Jerusalem-born US citizen cannot list “Israel” as birthplace

Battle between Congress and the President over status of Jerusalem will go to Supreme Court. Meanwhile, Prime Minister Netanyahu called off Israeli plans to build more homes in East Jerusalem ahead of a trip to Washington.

Haaretz is reporting that a boy named Menachem Zivotovsky who was born to American parents (who moved to Israel) in a Jerusalem hospital in 2002 was denied having “Israel” listed as his birthplace in his US passport by a federal court in Washington. Thus far, only the “Jerusalem” was listed as his birthplace, since the US State Department has a “neutral” policy in Jerusalem whereby it does not recognize any country’s sovereignty over the city and relates to it as a matter of foreign policy determined by the President.

Despite Israel’s claim since 1967’s capture of East Jerusalem that it the entire city is the “united and undivided” capital of Israel, East Jerusalem is considered disputed territory by the US and the entire international community, and this is why no country’s embassy is located in Jerusalem.

However, the court case, which will go to the Supreme Court in the fall, highlights the battle that has been waged for nearly two decades between Congress and the White House over how to define Jerusalem. In 1995, Congress (with AIPAC  pulling the strings) passed the Jerusalem Embassy Act, demanding the US recognize Jerusalem as the eternal capital of Israel and to relocate the Embassy there by 1999, with the threat of withholding funds from the State Department’s budget for maintenance of government buildings abroad.  Since then, each successive president (Clinton, Bush and now, Obama) has applied its right to waive the act because it interferes with the Executive Branch’s exclusive right to determine foreign policy and cannot be dictated by Congress.

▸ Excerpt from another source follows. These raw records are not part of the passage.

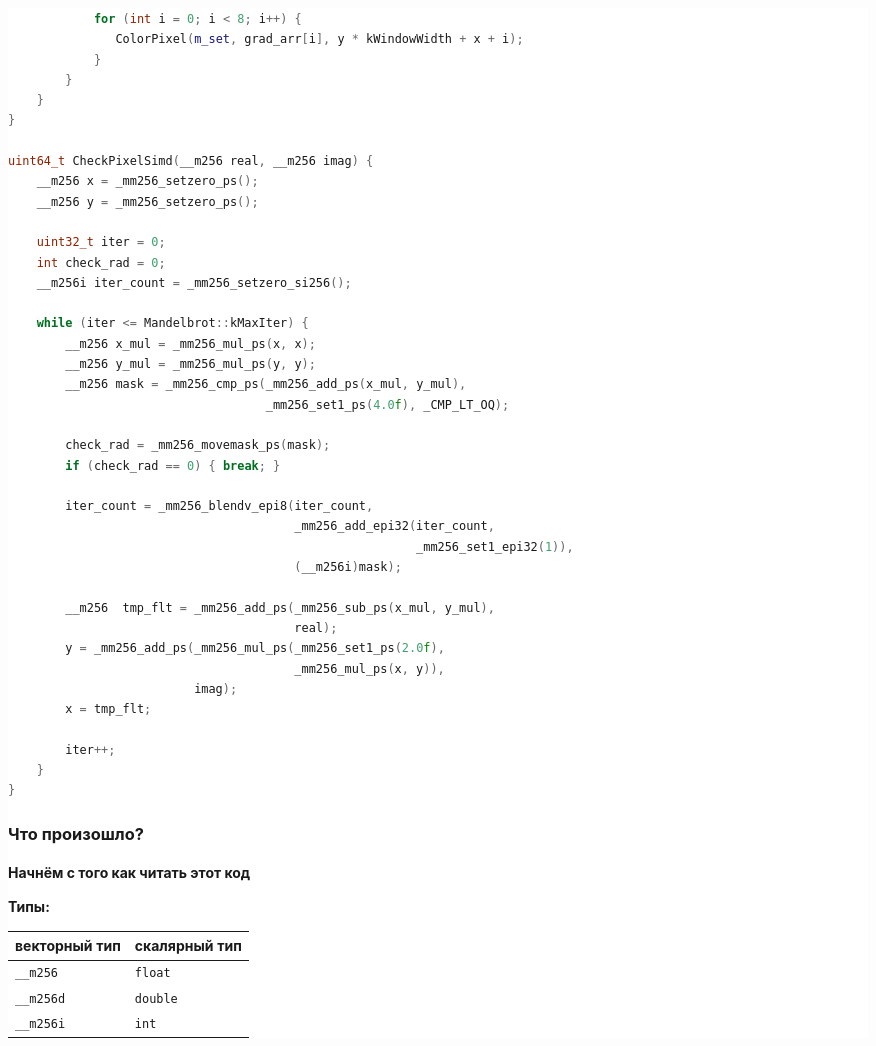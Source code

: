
 ```cpp
            for (int i = 0; i < 8; i++) {
               ColorPixel(m_set, grad_arr[i], y * kWindowWidth + x + i); 
            }
        }
    }
}

uint64_t CheckPixelSimd(__m256 real, __m256 imag) {
    __m256 x = _mm256_setzero_ps();
    __m256 y = _mm256_setzero_ps();

    uint32_t iter = 0;
    int check_rad = 0;
    __m256i iter_count = _mm256_setzero_si256();

    while (iter <= Mandelbrot::kMaxIter) {
        __m256 x_mul = _mm256_mul_ps(x, x);
        __m256 y_mul = _mm256_mul_ps(y, y);
        __m256 mask = _mm256_cmp_ps(_mm256_add_ps(x_mul, y_mul), 
                                    _mm256_set1_ps(4.0f), _CMP_LT_OQ);
        
        check_rad = _mm256_movemask_ps(mask);
        if (check_rad == 0) { break; }

        iter_count = _mm256_blendv_epi8(iter_count, 
                                        _mm256_add_epi32(iter_count, 
                                                         _mm256_set1_epi32(1)), 
                                        (__m256i)mask);

        __m256  tmp_flt = _mm256_add_ps(_mm256_sub_ps(x_mul, y_mul), 
                                        real);
        y = _mm256_add_ps(_mm256_mul_ps(_mm256_set1_ps(2.0f), 
                                        _mm256_mul_ps(x, y)), 
                          imag);
        x = tmp_flt;

        iter++;
    }
}
```

### Что произошло?

**Начнём с того как читать этот код**

**Типы:**

| векторный тип   | скалярный тип   |
|-----------------|-----------------|
| `__m256`        | `float`         |
| `__m256d`       | `double`        | 
| `__m256i`       | `int`           |
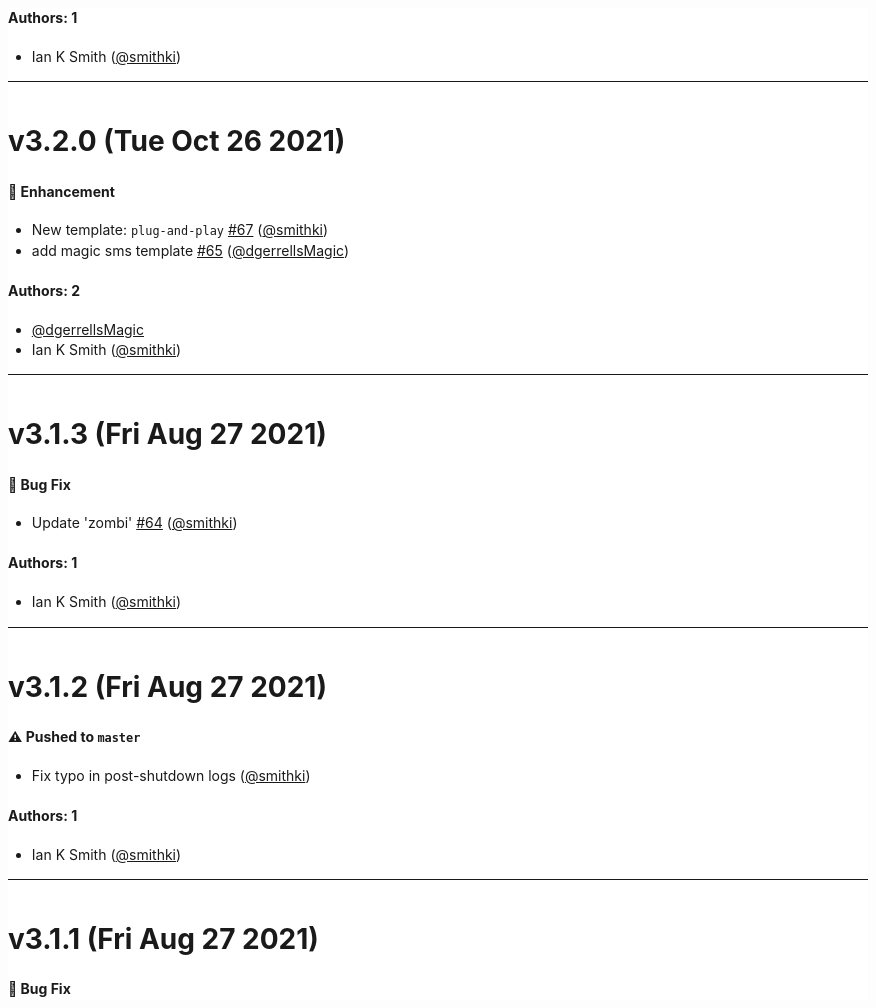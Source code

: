 #### Authors: 1

- Ian K Smith ([@smithki](https://github.com/smithki))

---

# v3.2.0 (Tue Oct 26 2021)

#### 🚀 Enhancement

- New template: `plug-and-play` [#67](https://github.com/magiclabs/create-magic-app/pull/67) ([@smithki](https://github.com/smithki))
- add magic sms template [#65](https://github.com/magiclabs/create-magic-app/pull/65) ([@dgerrellsMagic](https://github.com/dgerrellsMagic))

#### Authors: 2

- [@dgerrellsMagic](https://github.com/dgerrellsMagic)
- Ian K Smith ([@smithki](https://github.com/smithki))

---

# v3.1.3 (Fri Aug 27 2021)

#### 🐛 Bug Fix

- Update 'zombi' [#64](https://github.com/magiclabs/create-magic-app/pull/64) ([@smithki](https://github.com/smithki))

#### Authors: 1

- Ian K Smith ([@smithki](https://github.com/smithki))

---

# v3.1.2 (Fri Aug 27 2021)

#### ⚠️ Pushed to `master`

- Fix typo in post-shutdown logs ([@smithki](https://github.com/smithki))

#### Authors: 1

- Ian K Smith ([@smithki](https://github.com/smithki))

---

# v3.1.1 (Fri Aug 27 2021)

#### 🐛 Bug Fix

Jerusalem-born US citizen cannot list
Protest in Tel Aviv against settlements (Photo: Mairav Zonszein)

But in September 2002, Congress once again tried to flex its muscle by including a clause in the the Foreign Relations Authorization Act of that year that once again called for the embassy to be moved to Jerusalem and directed the State Department to allow births recorded in “Jerusalem” to be listed in US passports as part of Israel. Menachem Zivotovsky was born about a month after this act was signed into law.

The story adds another layer to the sensitive core issue of Jerusalem in a potential peace agreement between Israelis and Palestinians and how it affects US-Israel relations. The Obama Administration has been especially critical of Israeli construction in East Jerusalem, since it unilaterally predetermines facts on the ground and prevents the establishment of a Palestinian capital there.

Any US recognition of Israeli sovereignty over Jerusalem would put another nail in the coffin of US ability to constitute a genuine broker of peace between Israelis and Palestinians and directly conflict with its stated policies of ending settlement construction and promoting the establishment of two states living side by side, each with a capital in Jerusalem.  If the Supreme Court rules in favor of the American couple in the fall, the Obama Administration will have a lot of explaining to do.